Hayatım boyunca iktidarları eleştiren bir yazar olarak elbette ki AKP iktidarlarını da eleştirdim, şimdi de eleştiriyorum; eleştireceğim de… AKP hükümeti, adının önüne Türkiye Cumhuriyeti hükümeti sıfatını eklemekle kendisini kutsallaştırıp da eleştirilemez makamına gelemez. AKP’nin kaderiyle Türkiye’nin kaderini aynı göstermek, bu partinin liderinin bir aldatmacasıdır. Savcıların bu siyasi oyuna alet olarak iktidarı eleştirmeyi devleti eleştirmek, askeri-polisi eleştirmek gibi göstermesi kabul edilemez.

'ALEVİLERİN KANINI İÇECEĞİZ!'
İlgili yazım, AKP iktidarlarının Suriye’deki devlet karşıtı militanlara yaptığı yardımı anlatmada yetersiz bile… Bu zihniyet, halen İdlib’de üstlenen teröristleri masum halkın parçasıymış gibi göstererek korumaya çalışmıyor mu? O İdlib’deki militanlar, Ankara’da öldürülen Rus Büyükelçisi Karlov’un katili polis Mevlüt Mert Altuntaş’ın büyük boy fotoğrafı ile sokaklarda “Alevilerin kanını içeceğiz!” diye gösteriler yapmadılar mı?

Türkiye’den Suriye’ye bu zihniyette binlerce ismin gittiğini ve oralarda terör estirdiklerini birçok haber ve uluslararası raporlar ortaya koymadı mı?

Bu AKP hükümeti, ABD ile birlikte Türkiye’de “Eğit-Donat” adı altında Suriyeli militanları eğitip-silahlandırıp Suriye'ye yollamadı mı? Buradan giden ve ılımlı diye güzellenen militanların çoğu Suriye’de IŞİD örgütlerine katılmadı mı?

Geldiğimiz noktada Suriye’ye PKK’ya karşı yapılan operasyonların durdurulduğunu da görüyoruz. Orada birçok askerimiz şehit oldu. Sonuçta terör örgütü PKK-PYD orada varlığını daha da kuvvetlendirdi. Bunca sıkıntı ve şehit niyeydi? Bunları eleştirmeyecek miyiz?

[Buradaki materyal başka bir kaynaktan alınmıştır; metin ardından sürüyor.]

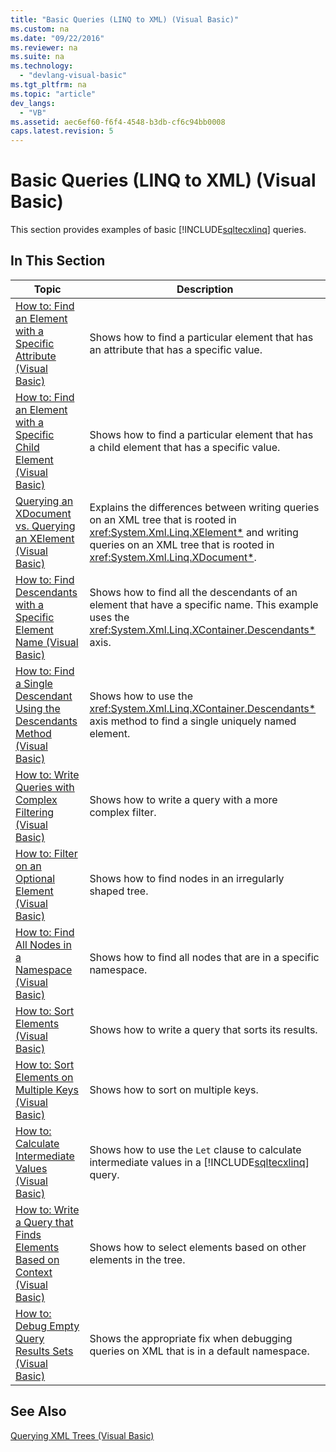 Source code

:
 ```yaml
---
title: "Basic Queries (LINQ to XML) (Visual Basic)"
ms.custom: na
ms.date: "09/22/2016"
ms.reviewer: na
ms.suite: na
ms.technology: 
  - "devlang-visual-basic"
ms.tgt_pltfrm: na
ms.topic: "article"
dev_langs: 
  - "VB"
ms.assetid: aec6ef60-f6f4-4548-b3db-cf6c94bb0008
caps.latest.revision: 5
---
```

# Basic Queries (LINQ to XML) (Visual Basic)
This section provides examples of basic [!INCLUDE[sqltecxlinq](../vs140/includes/sqltecxlinq_md.md)] queries.  
  
## In This Section  
  
|Topic|Description|  
|-----------|-----------------|  
|[How to: Find an Element with a Specific Attribute (Visual Basic)](../vs140/how-to--find-an-element-with-a-specific-attribute--visual-basic-.md)|Shows how to find a particular element that has an attribute that has a specific value.|  
|[How to: Find an Element with a Specific Child Element (Visual Basic)](../vs140/how-to--find-an-element-with-a-specific-child-element--visual-basic-.md)|Shows how to find a particular element that has a child element that has a specific value.|  
|[Querying an XDocument vs. Querying an XElement (Visual Basic)](../vs140/querying-an-xdocument-vs.-querying-an-xelement--visual-basic-.md)|Explains the differences between writing queries on an XML tree that is rooted in <xref:System.Xml.Linq.XElement*> and writing queries on an XML tree that is rooted in <xref:System.Xml.Linq.XDocument*>.|  
|[How to: Find Descendants with a Specific Element Name (Visual Basic)](../vs140/how-to--find-descendants-with-a-specific-element-name--visual-basic-.md)|Shows how to find all the descendants of an element that have a specific name. This example uses the <xref:System.Xml.Linq.XContainer.Descendants*> axis.|  
|[How to: Find a Single Descendant Using the Descendants Method (Visual Basic)](../vs140/how-to--find-a-single-descendant-using-the-descendants-method--visual-basic-.md)|Shows how to use the <xref:System.Xml.Linq.XContainer.Descendants*> axis method to find a single uniquely named element.|  
|[How to: Write Queries with Complex Filtering (Visual Basic)](../vs140/how-to--write-queries-with-complex-filtering--visual-basic-.md)|Shows how to write a query with a more complex filter.|  
|[How to: Filter on an Optional Element (Visual Basic)](../vs140/how-to--filter-on-an-optional-element--visual-basic-.md)|Shows how to find nodes in an irregularly shaped tree.|  
|[How to: Find All Nodes in a Namespace (Visual Basic)](../vs140/how-to--find-all-nodes-in-a-namespace--visual-basic-.md)|Shows how to find all nodes that are in a specific namespace.|  
|[How to: Sort Elements (Visual Basic)](../vs140/how-to--sort-elements--visual-basic-.md)|Shows how to write a query that sorts its results.|  
|[How to: Sort Elements on Multiple Keys (Visual Basic)](../vs140/how-to--sort-elements-on-multiple-keys--visual-basic-.md)|Shows how to sort on multiple keys.|  
|[How to: Calculate Intermediate Values (Visual Basic)](../vs140/how-to--calculate-intermediate-values--visual-basic-.md)|Shows how to use the `Let` clause to calculate intermediate values in a [!INCLUDE[sqltecxlinq](../vs140/includes/sqltecxlinq_md.md)] query.|  
|[How to: Write a Query that Finds Elements Based on Context (Visual Basic)](../vs140/how-to--write-a-query-that-finds-elements-based-on-context--visual-basic-.md)|Shows how to select elements based on other elements in the tree.|  
|[How to: Debug Empty Query Results Sets (Visual Basic)](../vs140/how-to--debug-empty-query-results-sets--visual-basic-.md)|Shows the appropriate fix when debugging queries on XML that is in a default namespace.|  
  
## See Also  
 [Querying XML Trees (Visual Basic)](../vs140/querying-xml-trees--visual-basic-.md)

Bugün Türkiye’de ikide bir IŞİD’e karşı yapılan polis operasyonlarının haberlerini okuyoruz. Bunlar doğrudur. Ama görüyoruz ki hiçbir IŞİD’li için “etkisiz hale getirildi” denilmiyor; hepsi gözaltına alınıyor. Ki, buna da şükür…

***

Muhteşem Süleyman kardeşim benimle uğraşacağına, iki eline iki otomatik tüfek alarak sosyal medyada poz veren… CHP Lideri Kılıçdaroğlu’na yumruk atan inek hırsızı Osman Sarıgün’ün elini öpen… Ve “Soylu bakanımın emirlerini bekliyorum. Vur derse vururuz, öldür derse öldürürüz!” diyen AKP’li Önder Gökçekaya gibi IŞİD kafalılarla uğraşsın… Ve partili havalarında kendisine yanaşıp fotoğraf çektiren böyle tiplerden davacı olsun…

***

Yargı ile ilgili son haberlerde, İstanbul’da organize olan partizan savcı-yargıç kadrosundan söz edilse de ben, 34. Asliye Ceza Mahkemesi’nin TC Anayasası’ndaki düşünce özgürlüğü içerikli maddelere ve AİHM’in verdiği basın davaları kararlarına bakarak bana “Suçun yok!” diyeceğini umuyorum.